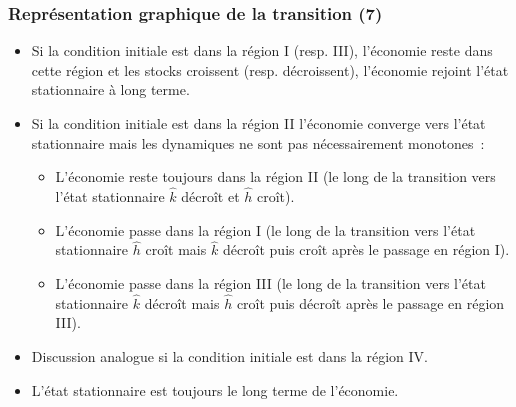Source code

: \documentclass[10pt,notheorems]{beamer}
\theoremstyle{plain}
\theoremstyle{definition} %
\begin{document}
\begin{frame}
  \frametitle{Représentation graphique de la transition (7)}

  \begin{itemize}

  \item Si la condition initiale est dans la région I (resp. III), l'économie reste dans cette région et les stocks croissent (resp. décroissent), l'économie rejoint l'état stationnaire à long terme.\newline

  \item Si la condition initiale est dans la région II l'économie converge vers l'état stationnaire mais les dynamiques ne sont pas nécessairement monotones~:
    \begin{itemize}
    \item L'économie reste toujours dans la région II (le long de la transition vers l'état stationnaire $\hat k$ décroît et $\hat h$ croît).
    \item L'économie passe dans la région I (le long de la transition vers l'état stationnaire $\hat h$ croît mais $\hat k$ décroît puis croît après le passage en région I).
    \item L'économie passe dans la région III (le long de la transition vers l'état stationnaire $\hat k$ décroît mais $\hat h$ croît puis décroît après le passage en région III).\newline
    \end{itemize}

  \item Discussion analogue si la condition initiale est dans la région IV.\newline

  \item L'état stationnaire est toujours le long terme de l'économie.
  \end{itemize}

\end{frame}
\end{document}
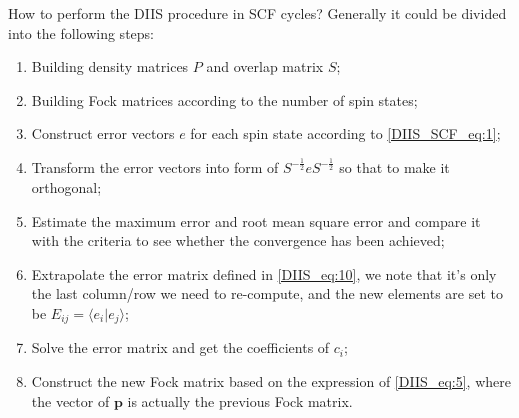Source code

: How to perform the DIIS procedure in SCF cycles? Generally it could be divided into the 
following steps:
\begin{enumerate}
 \item Building density matrices $P$ and overlap matrix $S$;
 \item Building Fock matrices according to the number of spin states;
 \item Construct error vectors $e$ for each spin state according to \ref{DIIS_SCF_eq:1};
 \item Transform the error vectors into form of $S^{-\frac{1}{2}}eS^{-\frac{1}{2}}$ so that
 to make it orthogonal;
 \item Estimate the maximum error and root mean square error and compare it with the criteria 
 to see whether the convergence has been achieved;
 \item Extrapolate the error matrix defined in \ref{DIIS_eq:10}, we note that it's only the 
 last column/row we need to re-compute, and the new elements are set to be $ E_{ij} = 
 \langle e_{i}|e_{j}\rangle$;
 \item Solve the error matrix and get the coefficients of $c_{i}$;
 \item Construct the new Fock matrix based on the expression of \ref{DIIS_eq:5}, where the 
 vector of $\mathbf{p}$ is actually the previous Fock matrix.
\end{enumerate}










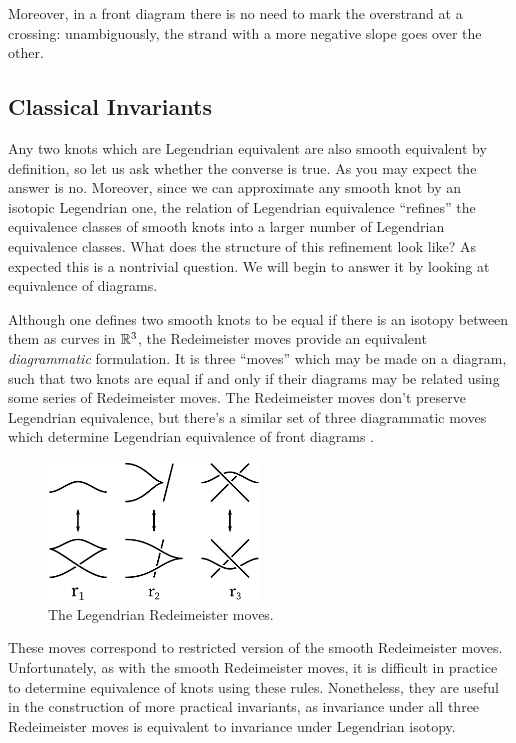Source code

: Moreover, in a front diagram there is no need to mark the overstrand at a crossing: unambiguously, the strand with a more negative slope goes over the other.

\subsection{Classical Invariants}

Any two knots which are Legendrian equivalent are also smooth equivalent by definition, so let us ask whether the converse is true.
As you may expect the answer is no. Moreover, since we can approximate any smooth knot by an isotopic Legendrian one, the relation of Legendrian equivalence ``refines'' the equivalence classes of smooth knots into a larger number of Legendrian equivalence classes. What does the structure of this refinement look like? As expected this is a nontrivial question. We will begin to answer it by looking at equivalence of diagrams.

Although one defines two smooth knots to be equal if there is an isotopy between them as curves in $\mathbb{R}^3$, the Redeimeister moves provide an equivalent \emph{diagrammatic} formulation.
It is three ``moves'' which may be made on a diagram, such that two knots are equal if and only if their diagrams may be related using some series of Redeimeister moves.
The Redeimeister moves don't preserve Legendrian equivalence, but there's a similar set of three diagrammatic moves which determine Legendrian equivalence of front diagrams  \cite{swiatkowski}.

\begin{figure}[ht]
    \centering
    \includegraphics[width=0.5\textwidth]{images/redeimeister.pdf}
    \caption{The Legendrian Redeimeister moves.}%
    \label{fig:redemeister}
\end{figure}

These moves correspond to restricted version of the smooth Redeimeister moves.
Unfortunately, as with the smooth Redeimeister moves, it is difficult in practice to determine equivalence of knots using these rules. Nonetheless, they are useful in the construction of more practical invariants, as invariance under all three Redeimeister moves is equivalent to invariance under Legendrian isotopy.

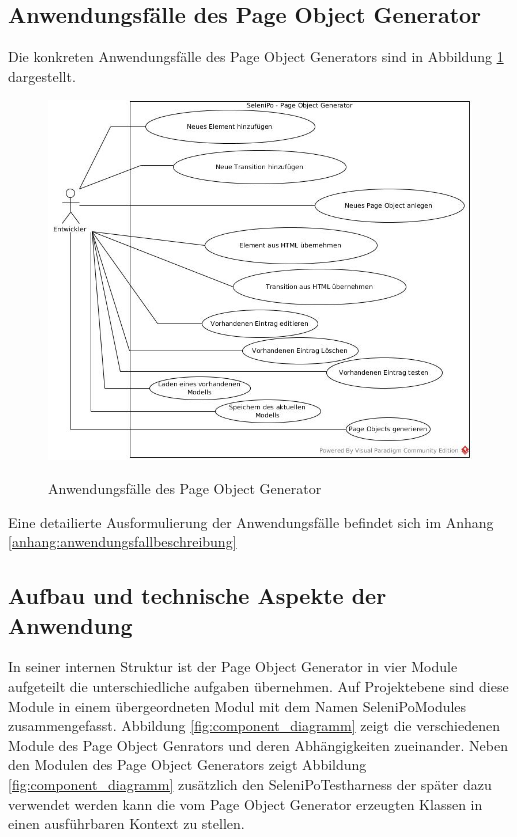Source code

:\subsection{Anwendungsfälle des Page Object Generator}
\label{sec:page_object_generator_usecases}

Die konkreten Anwendungsfälle des Page Object Generators sind in Abbildung \ref{fig:use_case} dargestellt.

\begin{figure}[htb]
  \centering  
  \includegraphics[scale=0.45]{img/Use-Cases.jpg}\\
  \caption{Anwendungsfälle des Page Object Generator}
  \label{fig:use_case}
\end{figure}

Eine detailierte Ausformulierung der Anwendungsfälle befindet sich im Anhang \ref{anhang:anwendungsfallbeschreibung}

\newpage

\subsection{Aufbau und technische Aspekte der Anwendung}
\label{sec:aufbau_des_systems}
In seiner internen Struktur ist der Page Object Generator in vier Module aufgeteilt die unterschiedliche aufgaben übernehmen. Auf Projektebene sind diese Module in einem übergeordneten Modul mit dem Namen SeleniPoModules zusammengefasst. Abbildung \ref{fig:component_diagramm} zeigt die verschiedenen Module des Page Object Genrators und deren Abhängigkeiten zueinander.
Neben den Modulen des Page Object Generators zeigt Abbildung \ref{fig:component_diagramm} zusätzlich den SeleniPoTestharness der später dazu verwendet werden kann die vom Page Object Generator erzeugten Klassen in einen ausführbaren Kontext zu stellen.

· · ·

** WORK ORDER **
Please set down every line of the data above precisely, dropping the images.

** REPLY TO THE EXERCISE **
Source code

: \documentclass[10pt,notheorems]{beamer}
\theoremstyle{plain}
\theoremstyle{definition} %
\begin{document}
\begin{frame}
  \frametitle{Représentation graphique de la transition (7)}

  \begin{itemize}

  \item Si la condition initiale est dans la région I (resp. III), l'économie reste dans cette région et les stocks croissent (resp. décroissent), l'économie rejoint l'état stationnaire à long terme.\newline

  \item Si la condition initiale est dans la région II l'économie converge vers l'état stationnaire mais les dynamiques ne sont pas nécessairement monotones~:
    \begin{itemize}
    \item L'économie reste toujours dans la région II (le long de la transition vers l'état stationnaire $\hat k$ décroît et $\hat h$ croît).
    \item L'économie passe dans la région I (le long de la transition vers l'état stationnaire $\hat h$ croît mais $\hat k$ décroît puis croît après le passage en région I).
    \item L'économie passe dans la région III (le long de la transition vers l'état stationnaire $\hat k$ décroît mais $\hat h$ croît puis décroît après le passage en région III).\newline
    \end{itemize}

  \item Discussion analogue si la condition initiale est dans la région IV.\newline

  \item L'état stationnaire est toujours le long terme de l'économie.
  \end{itemize}

\end{frame}
\end{document}
Source code

: How to perform the DIIS procedure in SCF cycles? Generally it could be divided into the 
following steps:
\begin{enumerate}
 \item Building density matrices $P$ and overlap matrix $S$;
 \item Building Fock matrices according to the number of spin states;
 \item Construct error vectors $e$ for each spin state according to \ref{DIIS_SCF_eq:1};
 \item Transform the error vectors into form of $S^{-\frac{1}{2}}eS^{-\frac{1}{2}}$ so that
 to make it orthogonal;
 \item Estimate the maximum error and root mean square error and compare it with the criteria 
 to see whether the convergence has been achieved;
 \item Extrapolate the error matrix defined in \ref{DIIS_eq:10}, we note that it's only the 
 last column/row we need to re-compute, and the new elements are set to be $ E_{ij} = 
 \langle e_{i}|e_{j}\rangle$;
 \item Solve the error matrix and get the coefficients of $c_{i}$;
 \item Construct the new Fock matrix based on the expression of \ref{DIIS_eq:5}, where the 
 vector of $\mathbf{p}$ is actually the previous Fock matrix.
\end{enumerate}










Source code

: Moreover, in a front diagram there is no need to mark the overstrand at a crossing: unambiguously, the strand with a more negative slope goes over the other.

\subsection{Classical Invariants}

Any two knots which are Legendrian equivalent are also smooth equivalent by definition, so let us ask whether the converse is true.
As you may expect the answer is no. Moreover, since we can approximate any smooth knot by an isotopic Legendrian one, the relation of Legendrian equivalence ``refines'' the equivalence classes of smooth knots into a larger number of Legendrian equivalence classes. What does the structure of this refinement look like? As expected this is a nontrivial question. We will begin to answer it by looking at equivalence of diagrams.

Although one defines two smooth knots to be equal if there is an isotopy between them as curves in $\mathbb{R}^3$, the Redeimeister moves provide an equivalent \emph{diagrammatic} formulation.
It is three ``moves'' which may be made on a diagram, such that two knots are equal if and only if their diagrams may be related using some series of Redeimeister moves.
The Redeimeister moves don't preserve Legendrian equivalence, but there's a similar set of three diagrammatic moves which determine Legendrian equivalence of front diagrams  \cite{swiatkowski}.

\begin{figure}[ht]
    \centering
    \includegraphics[width=0.5\textwidth]{images/redeimeister.pdf}
    \caption{The Legendrian Redeimeister moves.}%
    \label{fig:redemeister}
\end{figure}

These moves correspond to restricted version of the smooth Redeimeister moves.
Unfortunately, as with the smooth Redeimeister moves, it is difficult in practice to determine equivalence of knots using these rules. Nonetheless, they are useful in the construction of more practical invariants, as invariance under all three Redeimeister moves is equivalent to invariance under Legendrian isotopy.

Source code

:\subsection{Anwendungsfälle des Page Object Generator}
\label{sec:page_object_generator_usecases}

Die konkreten Anwendungsfälle des Page Object Generators sind in Abbildung \ref{fig:use_case} dargestellt.

\begin{figure}[htb]
  \centering  
  \includegraphics[scale=0.45]{img/Use-Cases.jpg}\\
  \caption{Anwendungsfälle des Page Object Generator}
  \label{fig:use_case}
\end{figure}

Eine detailierte Ausformulierung der Anwendungsfälle befindet sich im Anhang \ref{anhang:anwendungsfallbeschreibung}

\newpage

\subsection{Aufbau und technische Aspekte der Anwendung}
\label{sec:aufbau_des_systems}
In seiner internen Struktur ist der Page Object Generator in vier Module aufgeteilt die unterschiedliche aufgaben übernehmen. Auf Projektebene sind diese Module in einem übergeordneten Modul mit dem Namen SeleniPoModules zusammengefasst. Abbildung \ref{fig:component_diagramm} zeigt die verschiedenen Module des Page Object Genrators und deren Abhängigkeiten zueinander.
Neben den Modulen des Page Object Generators zeigt Abbildung \ref{fig:component_diagramm} zusätzlich den SeleniPoTestharness der später dazu verwendet werden kann die vom Page Object Generator erzeugten Klassen in einen ausführbaren Kontext zu stellen.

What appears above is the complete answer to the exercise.